Crate natural_xml_diff

source ·
Expand description

Natural XML diff

This crate implements a natural XML diff algorithm: given an original document we will name document A, and an edited version of that document we will name document B, the diff algorithm can produce a document describing the differences between A and B.

Many possible descriptions of a difference exist; this algorithm attempts to make the diff appear understandable to the reader and be similar to what be the product of change tracking.

The diff result is described in a number of ways, but the end product is an XML document with annotations that describe the differences.

You can produce a diff by using the diff function:


use natural_xml_diff::diff;

let xml_a = r#"<doc><a/><b/></doc>"#;
let xml_b = r#"<doc><a/><b/><c/></doc>"#;

let diff = diff(xml_a, xml_b).unwrap();

assert_eq!(diff,
  r#"<doc xmlns:diff="http://paligo.net/nxd"><a/><b/><c diff:insert=""/></doc>"#);

The library also exposes a NaturalXmlDiff struct that offers functionality to access the details of the diffing algorithm as well as functionality to verify that the diff produced is correct.

The algorithm implemented by this library is based on the paper “Bridging the gap between tracking and detecting changes on XML”. It is also implemented by the Java-based jndiff library.

The algorithm in this library is different from the paper in various ways:

  • Text updates are detected by using a fast Levenshtein distance algorithm, and are then produced by the diff-match-patch algorithm as implemented by the dissimilar crate.
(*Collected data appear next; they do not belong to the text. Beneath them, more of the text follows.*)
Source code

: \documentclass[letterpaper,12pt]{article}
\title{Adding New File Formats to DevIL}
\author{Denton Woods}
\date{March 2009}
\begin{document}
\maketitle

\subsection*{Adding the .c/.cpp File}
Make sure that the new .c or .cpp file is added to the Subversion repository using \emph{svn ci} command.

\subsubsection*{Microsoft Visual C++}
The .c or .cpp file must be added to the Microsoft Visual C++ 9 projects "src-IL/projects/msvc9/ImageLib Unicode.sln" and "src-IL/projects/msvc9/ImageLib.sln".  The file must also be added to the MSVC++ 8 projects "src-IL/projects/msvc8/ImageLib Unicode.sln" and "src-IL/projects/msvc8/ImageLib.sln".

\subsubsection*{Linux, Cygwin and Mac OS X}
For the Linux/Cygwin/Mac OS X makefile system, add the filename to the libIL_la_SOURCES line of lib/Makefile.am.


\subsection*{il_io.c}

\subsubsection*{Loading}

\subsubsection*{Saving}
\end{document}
  • Attribute updates are also detected for elements without children, not just during the propagation phase.

Structs

The position where content is inserted.
A natural XML diff comparison of two documents.

Enums

Describe how a element node’s attributes should be updated.
An edit describes a change to an XML document. Nodes are addressed with usize, which is an index into the complete descendants in the tree (including the root node 0) in document order (pre-order). The indexing includes non-element nodes.
What to insert
The raw status of a node.
Describe how a text node should be updated.

Functions

Given a diff document, apply it.
Given XML document A and XML document B produce a diff document.